Most “language models” never touch a waveform. Kizzasi predicts the continuous world instead.
Today we released Kizzasi 0.1.0 — the first cut of a Rust-native autoregressive predictor for continuous signal streams: audio samples, sensor readings, robotics control loops, and video frames.
No Python runtime. No PyTorch. No CUDA toolkit pinned to a driver version. Kizzasi is written in Rust, compiles to a single static binary (or WASM), and runs the same on a workstation, an edge gateway, or a robot’s onboard controller. The signal stays in-process, the dependency tree stays auditable, and there is no C/C++/Fortran in the default build.
Why 0.1.0 matters
The phrase “Large Language Model” is, frankly, a misnomer. What these systems actually are is general-purpose signal predictors — they take a history and predict the next value. Text tokens are just one kind of signal (discrete vocabulary indices). Audio is a 44.1 kHz waveform. Sensor telemetry is a multivariate time series. Video is a high-dimensional spatio-temporal stream. They can all be served by the same autoregressive idea: predict the next value(s) from history.
Kizzasi (兆し — Japanese for “sign / omen / premonition”) is built around that insight, the AGSP (Autoregressive General-Purpose Signal Predictor) paradigm. And because it targets the physical world, raw next-value prediction is not enough — a predicted joint torque or motor velocity has to respect actual physical and safety limits. So Kizzasi is neuro-symbolic: it pairs the learning capacity of State Space Models with hard constraints, so predictions:
- follow statistical likelihoods learned from data,
- adhere to physical laws (conservation, causality),
- respect safety constraints (bounds, rate limits), and
- satisfy domain-specific logical rules.
For a 0.1.0 this is an honest first release — early, but already broad and structured.
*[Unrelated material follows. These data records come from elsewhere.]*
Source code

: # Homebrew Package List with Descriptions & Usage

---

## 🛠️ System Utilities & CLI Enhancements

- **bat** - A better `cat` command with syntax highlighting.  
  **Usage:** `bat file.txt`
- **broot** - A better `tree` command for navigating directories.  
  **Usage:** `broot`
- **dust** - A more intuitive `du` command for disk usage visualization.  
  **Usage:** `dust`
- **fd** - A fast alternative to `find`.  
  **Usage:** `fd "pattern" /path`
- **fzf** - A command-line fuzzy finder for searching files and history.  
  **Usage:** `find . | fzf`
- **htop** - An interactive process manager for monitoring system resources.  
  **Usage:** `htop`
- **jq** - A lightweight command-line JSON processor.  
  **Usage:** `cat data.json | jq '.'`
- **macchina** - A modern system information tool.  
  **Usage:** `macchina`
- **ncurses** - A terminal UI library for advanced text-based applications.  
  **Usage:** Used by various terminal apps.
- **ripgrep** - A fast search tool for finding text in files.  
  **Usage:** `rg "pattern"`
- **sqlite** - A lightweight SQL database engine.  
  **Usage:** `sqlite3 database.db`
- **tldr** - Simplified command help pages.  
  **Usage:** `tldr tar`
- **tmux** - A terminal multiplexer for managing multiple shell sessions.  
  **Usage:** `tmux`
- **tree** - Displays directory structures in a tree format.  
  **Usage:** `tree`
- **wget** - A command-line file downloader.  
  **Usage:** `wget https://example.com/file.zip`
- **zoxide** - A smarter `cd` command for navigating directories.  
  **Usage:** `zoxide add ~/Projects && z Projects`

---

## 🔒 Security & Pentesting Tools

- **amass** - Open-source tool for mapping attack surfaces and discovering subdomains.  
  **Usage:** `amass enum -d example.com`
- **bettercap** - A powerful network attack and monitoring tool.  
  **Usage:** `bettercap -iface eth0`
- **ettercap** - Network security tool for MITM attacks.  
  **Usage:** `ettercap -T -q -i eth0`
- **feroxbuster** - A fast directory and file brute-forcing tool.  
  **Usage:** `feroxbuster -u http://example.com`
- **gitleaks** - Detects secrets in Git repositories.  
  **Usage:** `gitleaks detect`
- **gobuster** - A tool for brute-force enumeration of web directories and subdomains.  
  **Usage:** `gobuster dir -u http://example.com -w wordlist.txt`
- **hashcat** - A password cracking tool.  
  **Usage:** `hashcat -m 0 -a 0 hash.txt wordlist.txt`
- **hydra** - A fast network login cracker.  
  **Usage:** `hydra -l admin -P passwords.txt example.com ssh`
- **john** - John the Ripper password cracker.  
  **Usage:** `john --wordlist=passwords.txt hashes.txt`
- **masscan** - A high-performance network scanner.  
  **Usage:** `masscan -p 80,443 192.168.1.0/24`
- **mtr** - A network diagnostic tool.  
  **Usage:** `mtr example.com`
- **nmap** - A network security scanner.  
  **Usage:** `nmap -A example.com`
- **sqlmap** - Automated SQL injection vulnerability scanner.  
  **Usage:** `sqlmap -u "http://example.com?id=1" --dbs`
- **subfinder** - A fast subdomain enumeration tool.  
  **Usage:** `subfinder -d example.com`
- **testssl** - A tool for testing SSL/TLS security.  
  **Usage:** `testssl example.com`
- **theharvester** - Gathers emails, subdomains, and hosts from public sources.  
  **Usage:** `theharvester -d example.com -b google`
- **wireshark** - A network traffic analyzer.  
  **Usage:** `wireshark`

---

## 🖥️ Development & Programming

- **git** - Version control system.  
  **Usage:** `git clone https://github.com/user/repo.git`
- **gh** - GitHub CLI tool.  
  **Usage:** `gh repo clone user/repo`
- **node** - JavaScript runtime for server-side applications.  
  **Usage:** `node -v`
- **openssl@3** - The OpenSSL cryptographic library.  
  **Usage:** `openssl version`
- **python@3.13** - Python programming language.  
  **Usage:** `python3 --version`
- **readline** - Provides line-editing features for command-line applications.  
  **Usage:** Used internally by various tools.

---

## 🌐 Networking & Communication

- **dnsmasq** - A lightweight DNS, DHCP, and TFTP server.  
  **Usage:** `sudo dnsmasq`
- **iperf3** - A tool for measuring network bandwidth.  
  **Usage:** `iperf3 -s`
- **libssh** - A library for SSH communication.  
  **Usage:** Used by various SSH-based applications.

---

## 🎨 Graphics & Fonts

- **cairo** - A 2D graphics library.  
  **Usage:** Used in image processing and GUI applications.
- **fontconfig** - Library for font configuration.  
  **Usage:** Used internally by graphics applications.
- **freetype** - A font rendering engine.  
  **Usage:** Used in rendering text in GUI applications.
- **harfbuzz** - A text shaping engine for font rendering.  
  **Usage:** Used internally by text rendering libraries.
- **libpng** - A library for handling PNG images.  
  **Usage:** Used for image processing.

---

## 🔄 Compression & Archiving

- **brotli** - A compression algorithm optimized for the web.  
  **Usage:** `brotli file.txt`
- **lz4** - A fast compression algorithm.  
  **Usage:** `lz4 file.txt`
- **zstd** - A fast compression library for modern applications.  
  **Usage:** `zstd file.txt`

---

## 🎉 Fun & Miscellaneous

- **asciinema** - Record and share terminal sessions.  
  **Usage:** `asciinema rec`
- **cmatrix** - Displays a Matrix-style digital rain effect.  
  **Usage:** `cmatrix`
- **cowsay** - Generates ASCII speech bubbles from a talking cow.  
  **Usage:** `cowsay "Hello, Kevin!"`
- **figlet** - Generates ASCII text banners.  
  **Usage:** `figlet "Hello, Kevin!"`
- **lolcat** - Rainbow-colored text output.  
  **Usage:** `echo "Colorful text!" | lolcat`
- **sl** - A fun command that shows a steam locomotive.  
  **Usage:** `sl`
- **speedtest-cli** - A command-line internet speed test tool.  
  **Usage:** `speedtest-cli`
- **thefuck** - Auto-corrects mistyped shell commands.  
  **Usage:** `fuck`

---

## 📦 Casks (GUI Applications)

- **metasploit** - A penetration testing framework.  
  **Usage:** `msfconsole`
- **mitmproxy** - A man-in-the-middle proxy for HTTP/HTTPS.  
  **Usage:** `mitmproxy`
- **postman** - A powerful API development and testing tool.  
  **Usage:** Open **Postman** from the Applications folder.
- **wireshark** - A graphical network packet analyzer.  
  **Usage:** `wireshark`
The workspace is roughly 25,000 lines of Rust across eight crates, every layer present, no unwrap() in production code, and a property-tested suite underneath.
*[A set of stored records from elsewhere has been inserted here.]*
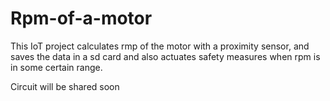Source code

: # Rpm-of-a-motor
This IoT project calculates rmp of the motor with a proximity sensor, and saves the data in a sd card and also actuates safety measures when rpm is in some certain range.

Circuit will be shared soon
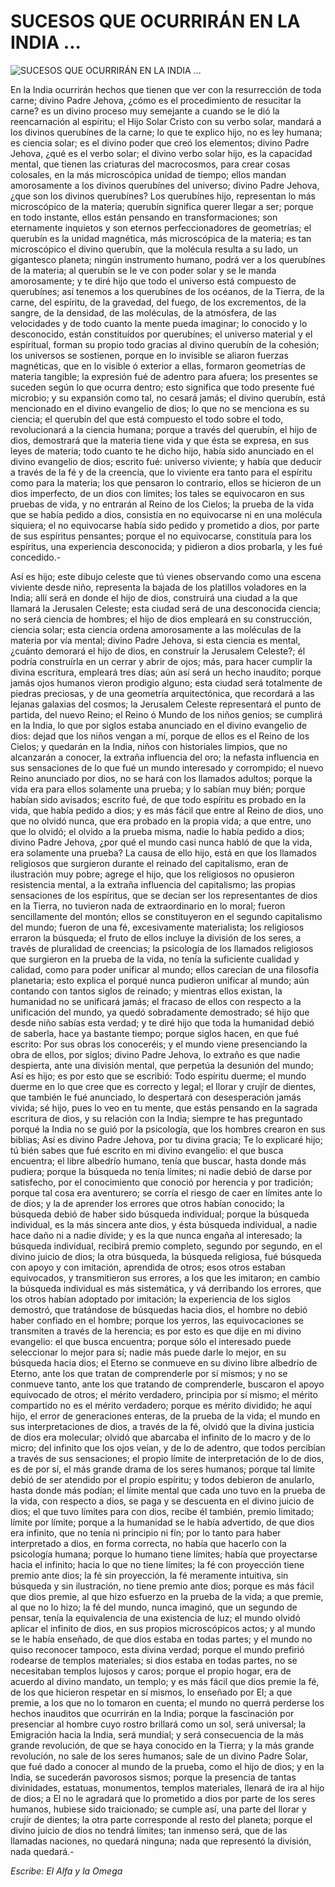 # SUCESOS QUE OCURRIRÁN EN LA INDIA ...

![SUCESOS QUE OCURRIRÁN EN LA INDIA ...](http://www.alfayomega.pe/images/rollos/blanco.jpg)

En la India ocurrirán hechos que tienen que ver con la resurrección de toda carne; divino Padre Jehova, ¿cómo es el procedimiento de resucitar la carne? es un divino proceso muy semejante a cuando se le dió la reencarnación al espíritu; el Hijo Solar Cristo con su verbo solar, mandará a los divinos querubínes de la carne; lo que te explico hijo, no es ley humana; es ciencia solar; es el divino poder que creó los elementos; divino Padre Jehova, ¿qué es el verbo solar; el divino verbo solar hijo, es la capacidad mental, que tienen las criaturas del macrocosmos, para crear cosas colosales, en la más microscópica unidad de tiempo; ellos mandan amorosamente a los divinos querubínes del universo; divino Padre Jehova, ¿que son los divinos querubínes? Los querubínes hijo, representan lo más microscópico de la materia; querubín significa querer llegar a ser; porque en todo instante, ellos están pensando en transformaciones; son eternamente inquietos y son eternos perfeccionadores de geometrías; el querubín es la unidad magnética, más microscópica de la materia; es tan microscópico el divino querubín, que la molécula resulta a su lado, un gigantesco planeta; ningún instrumento humano, podrá ver a los querubínes de la materia; al querubín se le ve con poder solar y se le manda amorosamente; y te diré hijo que todo el universo está compuesto de querubínes; así tenemos a los querubínes de los océanos, de la Tierra, de la carne, del espíritu, de la gravedad, del fuego, de los excrementos, de la sangre, de la densidad, de las moléculas, de la atmósfera, de las velocidades y de todo cuanto la mente pueda imaginar; lo conocido y lo desconocido, están constituídos por querubínes; el universo material y el espíritual, forman su propio todo gracias al divino querubín de la cohesión; los universos se sostienen, porque en lo invisible se aliaron fuerzas magnéticas, que en lo visible ó exterior a ellas, formaron geometrías de materia tangible; la expresión fué de adentro para afuera; los presentes se suceden según lo que ocurra dentro; esto significa que todo presente fué microbio; y su expansión como tal, no cesará jamás; el divino querubín, está mencionado en el divino evangelio de dios; lo que no se menciona es su ciencia; el querubín del que está compuesto el todo sobre el todo, revolucionará a la ciencia humana; porque a través del querubín, el hijo de dios, demostrará que la materia tiene vida y que ésta se expresa, en sus leyes de materia; todo cuanto te he dicho hijo, había sido anunciado en el divino evangelio de dios; escrito fué: universo viviente; y había que deducir a través de la fé y de la creencia, que lo viviente era tanto para el espíritu como para la materia; los que pensaron lo contrario, ellos se hicieron de un dios imperfecto, de un dios con límites; los tales se equivocaron en sus pruebas de vida, y no entrarán al Reino de los Cielos; la prueba de la vida que se había pedido a dios, consistía en no equivocarse ni en una molécula siquiera; el no equivocarse había sido pedido y prometido a dios, por parte de sus espíritus pensantes; porque el no equivocarse, constituía para los espíritus, una experiencia desconocida; y pidieron a dios probarla, y les fué concedido.-

Así es hijo; este dibujo celeste que tú vienes observando como una escena viviente desde niño, representa la bajada de los platillos voladores en la India; allí será en donde el hijo de dios, construirá una ciudad a la que llamará la Jerusalen Celeste; esta ciudad será de una desconocida ciencia; no será ciencia de hombres; el hijo de dios empleará en su construcción, ciencia solar; esta ciencia ordena amorosamente a las moléculas de la materia por vía mental; divino Padre Jehova, si esta ciencia es mental, ¿cuánto demorará el hijo de dios, en construír la Jerusalem Celeste?; él podría construírla en un cerrar y abrir de ojos; más, para hacer cumplir la divina escritura, empleará tres días; aún así será un hecho inaudito; porque jamás ojos humanos vieron prodigio alguno; esta ciudad será totalmente de piedras preciosas, y de una geometría arquitectónica, que recordará a las lejanas galaxias del cosmos; la Jerusalem Celeste representará el punto de partida, del nuevo Reino; el Reino ó Mundo de los niños genios; se cumplirá en la India, lo que por siglos estaba anunciado en el divino evangelio de dios: dejad que los niños vengan a mí, porque de ellos es el Reino de los Cielos; y quedarán en la India, niños con historiales limpios, que no alcanzarán a conocer, la extraña influencia del oro; la nefasta influencia en sus sensaciones de lo que fué un mundo interesado y corrompido; el nuevo Reino anunciado por dios, no se hará con los llamados adultos; porque la vida era para ellos solamente una prueba; y lo sabían muy bién; porque habían sido avisados; escrito fué, de que todo espíritu es probado en la vida, que había pedido a dios; y es más fácil que entre al Reino de dios, uno que no olvidó nunca, que era probado en la propia vida; a que entre, uno que lo olvidó; el olvido a la prueba misma, nadie lo había pedido a dios; divino Padre Jehova, ¿por qué el mundo casi nunca habló de que la vida, era solamente una prueba? La causa de ello hijo, está en que los llamados religiosos que surgieron durante el reinado del capitalismo, eran de ilustración muy pobre; agrege el hijo, que los religiosos no opusieron resistencia mental, a la extraña influencia del capitalismo; las propias sensaciones de los espíritus, que se decían ser los representantes de dios en la Tierra, no tuvieron nada de extraordinario en lo moral; fueron sencillamente del montón; ellos se constituyeron en el segundo capitalismo del mundo; fueron de una fé, excesivamente materialista; los religiosos erraron la búsqueda; el fruto de ellos incluye la división de los seres, a través de pluralidad de creencias; la psicología de los llamados religiosos que surgieron en la prueba de la vida, no tenía la suficiente cualidad y calidad, como para poder unificar al mundo; ellos carecían de una filosofía planetaria; esto explica el porqué nunca pudieron unificar al mundo; aún contando con tantos siglos de reinado; y mientras ellos existan, la humanidad no se unificará jamás; el fracaso de ellos con respecto a la unificación del mundo, ya quedó sobradamente demostrado; sé hijo que desde niño sabías esta verdad; y te diré hijo que toda la humanidad debió de saberla, hace ya bastante tiempo; porque siglos hacen, en que fué escrito: Por sus obras los conoceréis; y el mundo viene presenciando la obra de ellos, por siglos; divino Padre Jehova, lo extraño es que nadie despierta, ante una división mental, que perpetúa la desunión del mundo; Así es hijo; es por esto que se escribió: Todo espíritu duerme; el mundo duerme en lo que cree que es correcto y legal; el llorar y crujír de dientes, que también le fué anunciado, lo despertará con desesperación jamás vivida; sé hijo, pues lo veo en tu mente, que estás pensando en la sagrada escritura de dios, y su relación con la India; siempre te has preguntado porqué la India no se guió por la psicología, que los hombres crearon en sus biblias; Así es divino Padre Jehova, por tu divina gracia; Te lo explicaré hijo; tú bién sabes que fué escrito en mi divino evangelio: el que busca encuentra; el libre albedrío humano, tenía que buscar, hasta donde más pudiera; porque la búsqueda no tenía límites; ni nadie debió de darse por satisfecho, por el conocimiento que conoció por herencia y por tradición; porque tal cosa era aventurero; se corría el riesgo de caer en límites ante lo de dios; y la de aprender los errores que otros habían conocido; la búsqueda debió de haber sido búsqueda individual; porque la búsqueda individual, es la más sincera ante dios, y ésta búsqueda individual, a nadie hace daño ni a nadie divide; y es la que nunca engaña al interesado; la búsqueda individual, recibirá premio completo, segundo por segundo, en el divino juicio de dios; la otra búsqueda, la búsqueda religiosa, fué búsqueda con apoyo y con imitación, aprendida de otros; esos otros estaban equivocados, y transmitieron sus errores, a los que les imitaron; en cambio la búsqueda individual es más sistemática, y vá derribando los errores, que los otros habían adoptado por imitación; la experiencia de los siglos demostró, que tratándose de búsquedas hacia dios, el hombre no debió haber confiado en el hombre; porque los yerros, las equivocaciones se transmiten a través de la herencia; es por esto es que dije en mi divino evangelio: el que busca encuentra; porque sólo el interesado puede seleccionar lo mejor para sí; nadie más puede darle lo mejor, en su búsqueda hacia dios; el Eterno se conmueve en su divino libre albedrío de Eterno, ante los que tratan de comprenderle por sí mismos; y no se conmueve tanto, ante los que tratando de comprenderle, buscaron el apoyo equivocado de otros; el mérito verdadero, principia por sí mismo; el mérito compartido no es el mérito verdadero; porque es mérito dividido; he aquí hijo, el error de generaciones enteras, de la prueba de la vida; el mundo en sus interpretaciones de dios, a través de la fé, olvidó que la divina justicia de dios era molecular; olvidó que abarcaba el infinito de lo macro y de lo micro; del infinito que los ojos veían, y de lo de adentro, que todos percibían a través de sus sensaciones; el propio límite de interpretación de lo de dios, es de por sí, el más grande drama de los seres humanos; porque tal límite debió de ser atendido por el propio espíritu; y todos debieron de anularlo, hasta donde más podían; el límite mental que cada uno tuvo en la prueba de la vida, con respecto a dios, se paga y se descuenta en el divino juicio de dios; el que tuvo límites para con dios, recibe él también, premio limitado; límite por límite; porque a la humanidad se le había advertido, de que dios era infinito, que no tenía ni principio ni fín; por lo tanto para haber interpretado a dios, en forma correcta, no había que hacerlo con la psicología humana; porque lo humano tiene límites; había que proyectarse hacia el infinito; hacia lo que no tiene límites; la fé con proyección tiene premio ante dios; la fé sin proyección, la fé meramente intuitiva, sin búsqueda y sin ilustración, no tiene premio ante dios; porque es más fácil que dios premie, al que hizo esfuerzo en la prueba de la vida; a que premie, al que no lo hizo; la fé del mundo, nunca imaginó, que un segundo de pensar, tenía la equivalencia de una existencia de luz; el mundo olvidó aplicar el infinito de dios, en sus propios microscópicos actos; y al mundo se le había enseñado, de que dios estaba en todas partes; y el mundo no quiso reconocer tampoco, esta divina verdad; porque el mundo prefirió rodearse de templos materiales; si dios estaba en todas partes, no se necesitaban templos lujosos y caros; porque el propio hogar, era de acuerdo al divino mandato, un templo; y es más fácil que dios premie la fé, de los que hicieron respetar en sí mismos, lo enseñado por El; a que premie, a los que no lo tomaron en cuenta; el mundo no querrá perderse los hechos inauditos que ocurrirán en la India; porque la fascinación por presenciar al hombre cuyo rostro brillará como un sol, será universal; la Emigración hacia la India, será mundial; y será consecuencia de la más grande revolución, de que se haya conocido en la Tierra; y la más grande revolución, no sale de los seres humanos; sale de un divino Padre Solar, que fué dado a conocer al mundo de la prueba, como el hijo de dios; y en la India, se sucederán pavorosos sismos; porque la presencia de tantas divinidades, estatuas, monumentos, templos materiales, llenará de ira al hijo de dios; a El no le agradará que lo prometido a dios por parte de los seres humanos, hubiese sido traicionado; se cumple así, una parte del llorar y crujír de dientes; la otra parte corresponde al resto del planeta; porque el divino juicio de dios no tendrá límites; tan inmenso será, que de las llamadas naciones, no quedará ninguna; nada que representó la división, nada quedará.-

*Escribe: El Alfa y la Omega*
Technical Deep Dive: the layers
Kizzasi is a workspace of focused crates, with a single facade (kizzasi) re-exporting them through an ergonomic prelude.
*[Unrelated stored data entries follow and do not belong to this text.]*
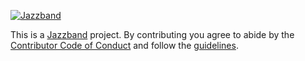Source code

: [![Jazzband](https://jazzband.co/static/img/jazzband.svg)](https://jazzband.co/)

This is a [Jazzband](https://jazzband.co/) project.
By contributing you agree to abide by the [Contributor Code of Conduct](https://jazzband.co/about/conduct)
and follow the [guidelines](https://jazzband.co/about/guidelines).
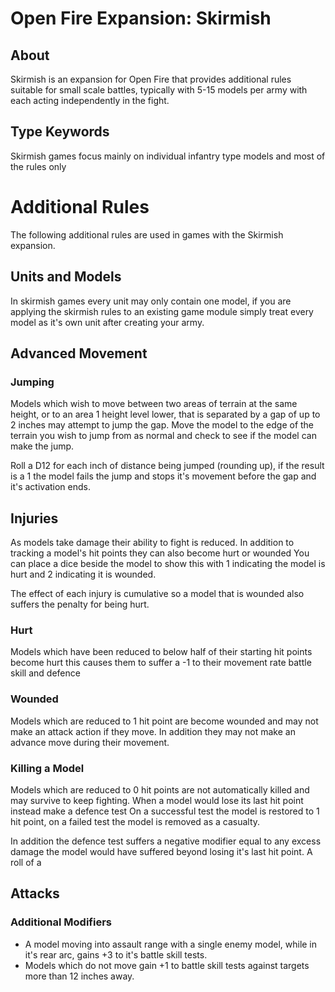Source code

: Open Fire Expansion: Skirmish
=============================

## About

Skirmish is an expansion for Open Fire that provides additional rules suitable for small scale battles, typically with 5-15 models per army with each acting independently in the fight.

## Type Keywords

Skirmish games focus mainly on individual infantry type models and most of the rules only

# Additional Rules

The following additional rules are used in games with the Skirmish expansion.

## Units and Models

In skirmish games every unit may only contain one model, if you are applying the skirmish rules to an existing game module simply treat every model as it's own unit after creating your army.

## Advanced Movement

### Jumping

Models which wish to move between two areas of terrain at the same height, or to an area 1 height level lower, that is separated by a gap of up to 2 inches may attempt to jump the gap. Move the model to the edge of the terrain you wish to jump from as normal and check to see if the model can make the jump.

Roll a D12 for each inch of distance being jumped (rounding up), if the result is a 1 the model fails the jump and stops it's movement before the gap and it's activation ends.

## Injuries

As models take damage their ability to fight is reduced. In addition to tracking a model's hit points they can also become hurt or wounded You can place a dice beside the model to show this with 1 indicating the model is hurt and 2 indicating it is wounded.

The effect of each injury is cumulative so a model that is wounded also suffers the penalty for being hurt.

### Hurt

Models which have been reduced to below half of their starting hit points become hurt this causes them to suffer a -1 to their movement rate battle skill and defence

### Wounded

Models which are reduced to 1 hit point are become wounded and may not make an attack action if they move. In addition they may not make an advance move during their movement.

### Killing a Model

Models which are reduced to 0 hit points are not automatically killed and may survive to keep fighting. When a model would lose its last hit point instead make a defence test On a successful test the model is restored to 1 hit point, on a failed test the model is removed as a casualty. 

In addition the defence test suffers a negative modifier equal to any excess damage the model would have suffered beyond losing it's last hit point. A roll of a 

## Attacks

### Additional Modifiers

- A model moving into assault range with a single enemy model, while in it's rear arc, gains +3 to it's battle skill tests.
- Models which do not move gain +1 to battle skill tests against targets more than 12 inches away.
kizzasi-core— the SSM engine. A selective State Space Model implementation with a parallel scan (O(log N) depth), discretization caching, workspace pooling, cache-aligned data structures, and SIMD-optimized embeddings. CUDA/Metal acceleration is feature-gated; the default path is pure CPU.kizzasi-model— the architectures. Mamba and Mamba2, RWKV, S4/S4D diagonal state-space models, and a Transformer baseline, all behind oneModelTypefactory with HuggingFace-compatible weight loading. SSMs give you O(1) per-step inference and unbounded context; the Transformer is there for comparison.kizzasi-tokenizer— signal to tokens. VQ-VAE and residual VQ-VAE, μ-law compression, linear/adaptive/deadzone quantizers, and multi-scale temporal tokenization — plus domain tokenizers for music and environmental audio. For floating-point work, a continuous tokenizer keeps signals in their native domain.kizzasi-inference— the pipeline. Streaming inference with temperature / top-k / top-p sampling, dynamic batching, and memory-efficient state management.kizzasi-logic— constraint enforcement. The symbolic half: linear and nonlinear constraint projection, gradient projection, ADMM, Lagrangian relaxation for soft constraints, and Linear Temporal Logic (LTL) support — usable both as runtime guardrails and as differentiable training losses.kizzasi-io— the physical world. MQTT for IoT, real-time audio via CPAL, WebSocket and serial transports, WAV/CSV/HDF5 file I/O, and a DSP toolbox (FFT, filtering, resampling, beamforming/DOA, Hilbert-Huang/EMD, source separation, quality metrics).
Getting Started
Add the crate:
cargo add kizzasi
A minimal next-step predictor:
use kizzasi::prelude::*;
fn main() -> KizzasiResult<()> {
// Configure a predictor with a Mamba2 backend.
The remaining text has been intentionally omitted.